Every semester, lots of students ask why we teach environment diagrams. The simple answer is we think environment diagrams help students learn the evaluation process of a computer program.

However, this usually isn't a satisfactory explanation, so here is an attempt to address the more nuanced concerns of former (and current) students.

Disclaimer: the answers provided are my own (Albert), and do not necessarily reflect the views of the rest of the teaching staff.

  • Environment diagrams are too conceptual/not practical.

    61A (and Computer Science in general) is not just about writing code — it's about understanding why things work the way they do. Environment diagrams are very conceptual, but that fits into the goal of this course.

    As for practicallity, I admit that environment diagrams are more of a learning tool. They don't scale well to large programs.

  • This is a CS class. Why are we drawing things?

    Environment diagrams provide a way to visualize the state of a program. I've found that having a physical diagram to look at helps students learn faster than having them stare at lines of code.

  • Environment diagrams are non-intuitive.

    There might be two reasons why you find them difficult:

    1. You can't remember all the rules. If that's the case, just keep practicing and practicing. Also, keep in mind that these rules aren't arbitrary — they reflect what a computer actually does. Each rule exists for a reason.
    2. You expect the program to behave differently than the diagram. In that case, you should take the time to really understand why each step occurs.
  • I can understand programs just fine. Why do I have to learn environment diagrams?

    From a logistical perspective, the teaching staff needs a way to gauge how well students are learning. Having a uniform "system" makes it easier for us to do this.

    I understand that some students can "run the code in their head" and get the correct output. Unfortunately, on a test, by simply asking students to write the final output of a program, it is more likely that students will be able to guess the answer. That defeats the purppose of the exam, which is to see how well students understand the material, not how well they can guess.

  • Environment diagrams on exams are too difficult.

    Sorry. We'll try to keep the tricks to a minimum.

    I agree that no sane programmer would write code as confusing as our exam questions. That being said, my opinion is if you can successfully evaluate something that complicated, you'll be able to handle anything you see in the real world.

  • I hate environment diagrams.

    :(

Purpose

Environment diagrams are designed to keep track of name bindings. In other words, it acts as a sort of bookkeeping device: if you (or the interpreter) wants to know what value is bound to a variable called foo, an environment diagram will help you do that.

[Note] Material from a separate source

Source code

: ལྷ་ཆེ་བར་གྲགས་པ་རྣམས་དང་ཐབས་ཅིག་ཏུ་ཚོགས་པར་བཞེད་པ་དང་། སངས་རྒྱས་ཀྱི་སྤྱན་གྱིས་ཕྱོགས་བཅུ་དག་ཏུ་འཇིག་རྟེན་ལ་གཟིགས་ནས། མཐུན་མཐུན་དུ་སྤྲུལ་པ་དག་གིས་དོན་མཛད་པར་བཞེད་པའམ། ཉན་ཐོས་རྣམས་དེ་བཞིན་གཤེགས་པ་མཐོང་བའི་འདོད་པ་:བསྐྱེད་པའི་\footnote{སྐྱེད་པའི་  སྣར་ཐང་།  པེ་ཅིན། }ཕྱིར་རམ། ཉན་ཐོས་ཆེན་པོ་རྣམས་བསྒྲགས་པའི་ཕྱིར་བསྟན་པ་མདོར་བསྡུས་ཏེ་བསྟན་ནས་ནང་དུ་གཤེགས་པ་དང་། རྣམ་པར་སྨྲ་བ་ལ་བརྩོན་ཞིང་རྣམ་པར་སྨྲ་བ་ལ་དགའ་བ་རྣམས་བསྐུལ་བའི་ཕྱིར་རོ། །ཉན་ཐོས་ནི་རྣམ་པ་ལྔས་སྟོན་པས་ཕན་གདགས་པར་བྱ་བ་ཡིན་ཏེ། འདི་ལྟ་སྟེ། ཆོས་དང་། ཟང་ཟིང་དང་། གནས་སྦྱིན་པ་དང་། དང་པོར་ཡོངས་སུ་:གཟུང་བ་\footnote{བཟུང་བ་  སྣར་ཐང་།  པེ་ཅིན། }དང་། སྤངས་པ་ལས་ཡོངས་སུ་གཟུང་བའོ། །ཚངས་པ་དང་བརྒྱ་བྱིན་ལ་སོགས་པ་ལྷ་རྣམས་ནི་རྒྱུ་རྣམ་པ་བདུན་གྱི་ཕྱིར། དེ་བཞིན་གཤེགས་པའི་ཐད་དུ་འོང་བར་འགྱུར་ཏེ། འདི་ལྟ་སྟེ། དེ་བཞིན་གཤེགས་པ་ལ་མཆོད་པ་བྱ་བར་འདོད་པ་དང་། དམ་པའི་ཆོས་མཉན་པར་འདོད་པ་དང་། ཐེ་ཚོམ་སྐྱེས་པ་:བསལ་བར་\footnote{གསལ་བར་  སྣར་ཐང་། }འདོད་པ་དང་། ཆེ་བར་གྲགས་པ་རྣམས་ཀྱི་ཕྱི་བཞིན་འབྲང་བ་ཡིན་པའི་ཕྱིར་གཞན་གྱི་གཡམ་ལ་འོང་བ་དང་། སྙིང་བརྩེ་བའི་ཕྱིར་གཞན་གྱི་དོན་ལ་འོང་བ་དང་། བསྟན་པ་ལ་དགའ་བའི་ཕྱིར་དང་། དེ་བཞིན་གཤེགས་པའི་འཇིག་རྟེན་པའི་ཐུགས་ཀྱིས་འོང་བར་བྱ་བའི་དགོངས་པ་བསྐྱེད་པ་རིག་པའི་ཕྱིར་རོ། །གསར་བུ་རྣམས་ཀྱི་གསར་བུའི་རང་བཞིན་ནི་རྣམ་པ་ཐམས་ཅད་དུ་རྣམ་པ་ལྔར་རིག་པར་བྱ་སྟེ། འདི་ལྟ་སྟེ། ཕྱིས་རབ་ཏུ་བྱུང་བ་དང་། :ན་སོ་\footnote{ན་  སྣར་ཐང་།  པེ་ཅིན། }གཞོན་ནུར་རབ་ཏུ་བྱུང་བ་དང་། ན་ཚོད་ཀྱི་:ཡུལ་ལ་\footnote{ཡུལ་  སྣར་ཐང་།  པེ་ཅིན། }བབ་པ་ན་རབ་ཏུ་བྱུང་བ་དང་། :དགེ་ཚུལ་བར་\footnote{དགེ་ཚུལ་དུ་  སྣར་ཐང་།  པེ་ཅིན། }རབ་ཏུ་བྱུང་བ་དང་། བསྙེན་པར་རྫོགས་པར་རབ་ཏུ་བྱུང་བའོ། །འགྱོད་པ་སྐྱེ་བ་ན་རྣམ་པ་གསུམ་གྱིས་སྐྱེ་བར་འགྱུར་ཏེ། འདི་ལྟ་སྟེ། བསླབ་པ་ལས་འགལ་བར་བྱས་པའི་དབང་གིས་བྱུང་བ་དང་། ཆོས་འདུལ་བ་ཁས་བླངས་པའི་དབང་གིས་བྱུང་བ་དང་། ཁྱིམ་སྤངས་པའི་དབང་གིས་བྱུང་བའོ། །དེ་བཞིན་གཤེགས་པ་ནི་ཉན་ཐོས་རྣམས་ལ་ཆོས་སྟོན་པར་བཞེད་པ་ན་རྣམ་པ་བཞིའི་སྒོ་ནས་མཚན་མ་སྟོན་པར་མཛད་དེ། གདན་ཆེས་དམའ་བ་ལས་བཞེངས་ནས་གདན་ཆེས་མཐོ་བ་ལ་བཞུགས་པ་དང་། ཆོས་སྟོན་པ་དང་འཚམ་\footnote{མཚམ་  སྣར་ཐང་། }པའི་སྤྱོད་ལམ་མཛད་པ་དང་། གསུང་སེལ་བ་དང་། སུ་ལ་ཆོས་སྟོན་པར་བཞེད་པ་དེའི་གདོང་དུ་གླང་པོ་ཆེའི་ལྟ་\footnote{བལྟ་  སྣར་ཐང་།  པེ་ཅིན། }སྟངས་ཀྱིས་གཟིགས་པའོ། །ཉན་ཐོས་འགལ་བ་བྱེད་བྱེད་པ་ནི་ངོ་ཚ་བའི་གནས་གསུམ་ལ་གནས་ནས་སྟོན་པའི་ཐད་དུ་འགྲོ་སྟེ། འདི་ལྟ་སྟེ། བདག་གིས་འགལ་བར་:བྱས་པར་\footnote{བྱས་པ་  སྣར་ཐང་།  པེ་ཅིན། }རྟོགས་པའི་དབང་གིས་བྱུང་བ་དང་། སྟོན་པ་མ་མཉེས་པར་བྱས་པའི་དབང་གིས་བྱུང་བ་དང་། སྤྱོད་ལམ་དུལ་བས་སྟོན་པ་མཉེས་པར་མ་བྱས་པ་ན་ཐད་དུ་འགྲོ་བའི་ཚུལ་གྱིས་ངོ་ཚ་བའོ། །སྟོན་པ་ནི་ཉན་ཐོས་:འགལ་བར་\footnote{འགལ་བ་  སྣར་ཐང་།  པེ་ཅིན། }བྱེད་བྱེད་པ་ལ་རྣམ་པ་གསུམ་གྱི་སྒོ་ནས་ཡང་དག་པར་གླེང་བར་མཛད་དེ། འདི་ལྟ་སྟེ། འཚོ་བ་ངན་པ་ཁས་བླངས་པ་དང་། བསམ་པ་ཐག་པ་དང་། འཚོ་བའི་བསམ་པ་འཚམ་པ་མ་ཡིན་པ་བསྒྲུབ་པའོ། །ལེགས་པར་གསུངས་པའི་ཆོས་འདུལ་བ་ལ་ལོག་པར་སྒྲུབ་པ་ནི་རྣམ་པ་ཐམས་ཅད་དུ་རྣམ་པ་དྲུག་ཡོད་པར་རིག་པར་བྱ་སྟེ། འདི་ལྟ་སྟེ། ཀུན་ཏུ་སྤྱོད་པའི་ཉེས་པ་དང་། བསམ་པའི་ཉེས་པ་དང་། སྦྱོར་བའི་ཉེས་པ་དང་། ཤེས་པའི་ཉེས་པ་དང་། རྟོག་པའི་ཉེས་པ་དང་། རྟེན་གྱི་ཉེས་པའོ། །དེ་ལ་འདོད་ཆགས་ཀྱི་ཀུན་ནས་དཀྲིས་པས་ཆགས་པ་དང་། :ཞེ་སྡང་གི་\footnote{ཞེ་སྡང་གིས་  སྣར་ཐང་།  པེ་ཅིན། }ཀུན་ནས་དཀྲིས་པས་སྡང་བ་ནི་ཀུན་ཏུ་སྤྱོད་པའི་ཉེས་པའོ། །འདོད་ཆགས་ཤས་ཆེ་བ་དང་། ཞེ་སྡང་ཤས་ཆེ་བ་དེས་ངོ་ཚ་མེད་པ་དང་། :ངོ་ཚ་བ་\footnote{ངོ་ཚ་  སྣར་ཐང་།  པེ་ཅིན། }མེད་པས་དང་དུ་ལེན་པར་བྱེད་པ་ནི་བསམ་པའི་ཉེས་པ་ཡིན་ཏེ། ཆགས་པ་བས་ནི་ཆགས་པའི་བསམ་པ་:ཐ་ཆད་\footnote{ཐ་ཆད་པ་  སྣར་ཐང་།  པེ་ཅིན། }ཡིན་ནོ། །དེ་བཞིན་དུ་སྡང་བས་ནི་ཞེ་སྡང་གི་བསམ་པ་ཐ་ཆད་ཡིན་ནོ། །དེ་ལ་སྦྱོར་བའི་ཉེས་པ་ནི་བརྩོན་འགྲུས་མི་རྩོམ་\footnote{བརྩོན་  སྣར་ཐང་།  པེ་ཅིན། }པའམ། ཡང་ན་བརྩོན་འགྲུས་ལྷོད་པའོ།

As programs grow more complex (with higher-order functions, nonlocal state, etc.), environment diagrams are designed to provide a systematic way to keep track of otherwise unclear effects.

Terminology

Frames

A frame keeps track of variable-to-value bindings. Every function call keeps track of its own set of bindings (e.g. it has its own scope), so every function call has a corresponding frame.

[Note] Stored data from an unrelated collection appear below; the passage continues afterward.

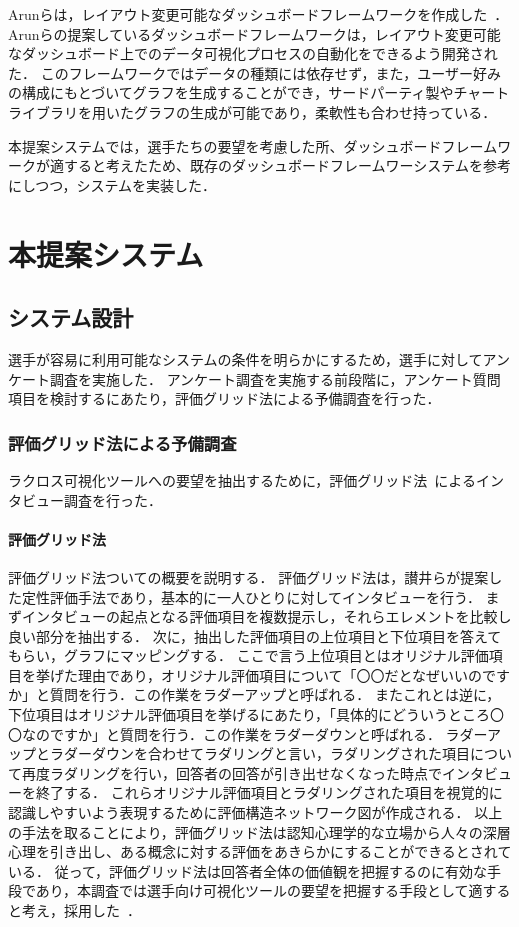 \documentclass[sotsuron]{kuee}
\begin{document}
	Arunらは，レイアウト変更可能なダッシュボードフレームワークを作成した~\cite{dashboard}．
	Arunらの提案しているダッシュボードフレームワークは，レイアウト変更可能なダッシュボード上でのデータ可視化プロセスの自動化をできるよう開発された．
	このフレームワークではデータの種類には依存せず，また，ユーザー好みの構成にもとづいてグラフを生成することができ，サードパーティ製やチャートライブラリを用いたグラフの生成が可能であり，柔軟性も合わせ持っている．
	
	本提案システムでは，選手たちの要望を考慮した所、ダッシュボードフレームワークが適すると考えたため、既存のダッシュボードフレームワーシステムを参考にしつつ，システムを実装した．

\chapter{本提案システム}
	\section{システム設計}
		選手が容易に利用可能なシステムの条件を明らかにするため，選手に対してアンケート調査を実施した．
		アンケート調査を実施する前段階に，アンケート質問項目を検討するにあたり，評価グリッド法による予備調査を行った．
		\subsection{評価グリッド法による予備調査}
			ラクロス可視化ツールへの要望を抽出するために，評価グリッド法~\cite{EGM}によるインタビュー調査を行った．
			\subsubsection{評価グリッド法}
				評価グリッド法ついての概要を説明する．
				評価グリッド法は，讃井らが提案した定性評価手法であり，基本的に一人ひとりに対してインタビューを行う．
				まずインタビューの起点となる評価項目を複数提示し，それらエレメントを比較し良い部分を抽出する．
				次に，抽出した評価項目の上位項目と下位項目を答えてもらい，グラフにマッピングする．
				ここで言う上位項目とはオリジナル評価項目を挙げた理由であり，オリジナル評価項目について「〇〇だとなぜいいのですか」と質問を行う．この作業をラダーアップと呼ばれる．
				またこれとは逆に，下位項目はオリジナル評価項目を挙げるにあたり，「具体的にどういうところ〇〇なのですか」と質問を行う．この作業をラダーダウンと呼ばれる．
				ラダーアップとラダーダウンを合わせてラダリングと言い，ラダリングされた項目について再度ラダリングを行い，回答者の回答が引き出せなくなった時点でインタビューを終了する．
				これらオリジナル評価項目とラダリングされた項目を視覚的に認識しやすいよう表現するために評価構造ネットワーク図が作成される．
				以上の手法を取ることにより，評価グリッド法は認知心理学的な立場から人々の深層心理を引き出し、ある概念に対する評価をあきらかにすることができるとされている．
				従って，評価グリッド法は回答者全体の価値観を把握するのに有効な手段であり，本調査では選手向け可視化ツールの要望を把握する手段として適すると考え，採用した~\cite{EGM}．
\end{document}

The global frame, or "Global" for short, is the starting frame. Global doesn't correspond to a specific function

Every frame except for Global has a parent frame. When function is called, its corresponding frame immediately has a parent — that parent is the frame in which that function was defined. When doing variable lookup, if you can't find a variable in the current frame, you look in its parent.

Frames might also have frame numbers. These numbers are used to label frames that are parents. If a frame is never a parent, it doesn't have to have a number.

Variables versus Values

A variable (or a name) is distinct from the value to which it is assigned. For example, consider the following simple assignment:

x = 3

The variable is x, and the value is 3. Think of a variable as a box with a label, and the value is the thing you put inside the box.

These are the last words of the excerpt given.